Fábula
Jamil é um exemplo de criatura e com certeza, de criador
Publicado
em
Jamil é um cachorro de pelos compridos e brilhantes. Educado, não late em hora inoportuna, nem de forma inadequada. Não faz sujeiras no que é público. Jamil é um exemplo de criatura e quiçá de criador.
O que há de nobre em Jamil é sua postura de consócio, já cantada em versos por devotada poeta:
“Sacode o rabo legal,
ele é o amigo leal,
do nosso reino animal.
Au-au-au-au-au-au-au!”
Muito além disso: Jamil parece beirar a natureza hominal.
Jamil mora com uma escritora e cuida dela como enfermeiro de sua solidão. Dirige-a por caminhos que ela é incapaz de traçá-los só. É seu público, mesmo depois, quando desce o pano e se apagam as luzes da ribalta.
Jamil tem instinto camponês e dá-lhe amparo e proteção de intempéries, em seus saberes sobre as estações do ano, o plantio, a colheita. Ele é PHD nos outonos da velha escritora. Sabe entretê-la nas chuvas, nos ventos e nos eventos.
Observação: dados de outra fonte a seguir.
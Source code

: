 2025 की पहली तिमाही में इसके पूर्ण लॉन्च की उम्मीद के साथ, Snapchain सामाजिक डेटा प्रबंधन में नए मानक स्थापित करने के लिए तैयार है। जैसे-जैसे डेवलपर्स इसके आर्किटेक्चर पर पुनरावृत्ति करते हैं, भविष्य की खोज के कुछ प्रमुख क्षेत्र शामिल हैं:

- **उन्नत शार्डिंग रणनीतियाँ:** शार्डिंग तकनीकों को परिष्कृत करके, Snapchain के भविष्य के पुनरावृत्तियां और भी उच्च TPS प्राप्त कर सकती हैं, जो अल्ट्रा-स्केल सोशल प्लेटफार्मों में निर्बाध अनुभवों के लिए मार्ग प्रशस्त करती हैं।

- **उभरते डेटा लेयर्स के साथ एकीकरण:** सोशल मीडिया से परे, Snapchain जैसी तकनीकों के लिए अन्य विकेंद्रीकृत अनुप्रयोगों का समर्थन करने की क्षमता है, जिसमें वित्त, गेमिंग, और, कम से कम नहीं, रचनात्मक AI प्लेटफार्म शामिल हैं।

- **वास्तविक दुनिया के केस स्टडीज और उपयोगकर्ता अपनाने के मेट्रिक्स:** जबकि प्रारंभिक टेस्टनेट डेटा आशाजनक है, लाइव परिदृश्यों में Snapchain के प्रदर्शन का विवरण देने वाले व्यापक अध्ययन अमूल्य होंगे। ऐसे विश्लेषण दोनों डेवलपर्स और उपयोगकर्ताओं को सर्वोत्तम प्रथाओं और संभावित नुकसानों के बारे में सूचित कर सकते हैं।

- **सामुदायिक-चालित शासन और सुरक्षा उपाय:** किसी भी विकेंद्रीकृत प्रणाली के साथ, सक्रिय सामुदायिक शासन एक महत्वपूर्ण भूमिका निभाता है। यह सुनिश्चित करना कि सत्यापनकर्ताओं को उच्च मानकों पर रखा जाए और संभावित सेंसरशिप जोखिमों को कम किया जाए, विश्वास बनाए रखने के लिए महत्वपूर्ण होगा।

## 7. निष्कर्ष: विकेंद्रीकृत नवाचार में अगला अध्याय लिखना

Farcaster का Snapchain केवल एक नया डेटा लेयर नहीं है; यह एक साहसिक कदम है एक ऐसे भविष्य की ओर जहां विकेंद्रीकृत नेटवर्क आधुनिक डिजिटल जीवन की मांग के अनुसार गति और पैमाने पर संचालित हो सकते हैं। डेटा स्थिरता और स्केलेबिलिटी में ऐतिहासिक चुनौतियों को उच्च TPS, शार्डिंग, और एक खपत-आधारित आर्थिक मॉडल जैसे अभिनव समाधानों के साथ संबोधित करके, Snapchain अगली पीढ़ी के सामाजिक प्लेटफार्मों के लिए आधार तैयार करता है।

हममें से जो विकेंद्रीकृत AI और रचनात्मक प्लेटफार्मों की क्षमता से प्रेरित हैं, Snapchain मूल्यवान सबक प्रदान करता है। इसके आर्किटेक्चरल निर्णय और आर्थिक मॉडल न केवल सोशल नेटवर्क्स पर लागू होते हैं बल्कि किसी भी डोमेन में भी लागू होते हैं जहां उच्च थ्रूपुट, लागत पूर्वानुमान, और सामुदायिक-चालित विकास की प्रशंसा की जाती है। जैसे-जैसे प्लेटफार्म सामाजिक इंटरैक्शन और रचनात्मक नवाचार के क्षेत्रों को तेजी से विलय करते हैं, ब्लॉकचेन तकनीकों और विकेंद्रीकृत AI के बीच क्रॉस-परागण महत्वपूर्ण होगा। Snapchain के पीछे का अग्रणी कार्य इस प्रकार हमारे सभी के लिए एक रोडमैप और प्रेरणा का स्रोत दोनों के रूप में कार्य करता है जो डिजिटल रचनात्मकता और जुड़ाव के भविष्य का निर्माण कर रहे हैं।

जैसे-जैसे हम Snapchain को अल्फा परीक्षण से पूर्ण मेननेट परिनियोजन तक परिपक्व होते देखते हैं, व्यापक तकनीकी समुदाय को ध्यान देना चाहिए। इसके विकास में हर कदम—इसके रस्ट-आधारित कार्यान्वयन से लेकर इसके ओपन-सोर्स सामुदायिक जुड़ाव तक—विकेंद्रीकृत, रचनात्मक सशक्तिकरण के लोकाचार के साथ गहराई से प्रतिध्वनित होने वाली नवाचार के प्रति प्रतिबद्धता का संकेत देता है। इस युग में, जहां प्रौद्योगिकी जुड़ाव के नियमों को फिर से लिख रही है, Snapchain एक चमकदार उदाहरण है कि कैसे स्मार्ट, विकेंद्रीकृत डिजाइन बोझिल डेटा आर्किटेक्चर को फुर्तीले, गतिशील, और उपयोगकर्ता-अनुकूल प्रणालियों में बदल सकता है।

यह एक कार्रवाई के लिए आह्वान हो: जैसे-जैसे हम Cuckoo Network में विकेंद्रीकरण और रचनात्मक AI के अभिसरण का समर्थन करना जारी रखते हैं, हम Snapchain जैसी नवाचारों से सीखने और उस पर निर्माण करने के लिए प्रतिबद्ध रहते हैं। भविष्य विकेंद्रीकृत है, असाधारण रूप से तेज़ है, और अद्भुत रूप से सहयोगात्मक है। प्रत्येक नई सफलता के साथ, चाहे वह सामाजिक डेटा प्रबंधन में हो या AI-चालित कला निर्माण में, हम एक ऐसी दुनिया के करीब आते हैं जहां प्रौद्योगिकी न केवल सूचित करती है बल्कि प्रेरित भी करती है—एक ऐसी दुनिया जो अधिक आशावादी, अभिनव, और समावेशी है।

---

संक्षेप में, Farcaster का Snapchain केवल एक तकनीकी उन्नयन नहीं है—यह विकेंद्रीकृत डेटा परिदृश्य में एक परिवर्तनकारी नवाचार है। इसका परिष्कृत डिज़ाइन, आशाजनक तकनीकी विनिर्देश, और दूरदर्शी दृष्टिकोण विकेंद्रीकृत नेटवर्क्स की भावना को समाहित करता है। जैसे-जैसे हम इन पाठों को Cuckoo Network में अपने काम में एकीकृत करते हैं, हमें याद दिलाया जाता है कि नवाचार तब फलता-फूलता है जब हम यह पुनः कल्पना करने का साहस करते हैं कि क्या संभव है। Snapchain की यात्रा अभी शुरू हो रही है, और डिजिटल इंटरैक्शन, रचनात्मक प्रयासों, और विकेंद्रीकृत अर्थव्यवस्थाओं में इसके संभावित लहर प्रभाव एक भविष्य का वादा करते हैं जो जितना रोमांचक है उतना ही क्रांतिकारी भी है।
Conta Jamil, sem falsa humildade, uma história surreal que testemunhei ser verdadeira.
Era um lindo sábado de inverno. Uma pequenina cidade de um pobre e simpático estado brasileiro promoveu, com grande esforço, um singelo primeiro encontro de escritores.
Jamil foi convidado a levar sua paciente. Terapeuta experiente, Jamil cumpriu sua missão. Isso redundou no fato de que Jamil recebeu uma comenda de honra ao mérito literário.
— Justa homenagem aos serviços sociais por mim prestados — disse Jamil, sob autêntica modéstia, ao agradecer a premiação.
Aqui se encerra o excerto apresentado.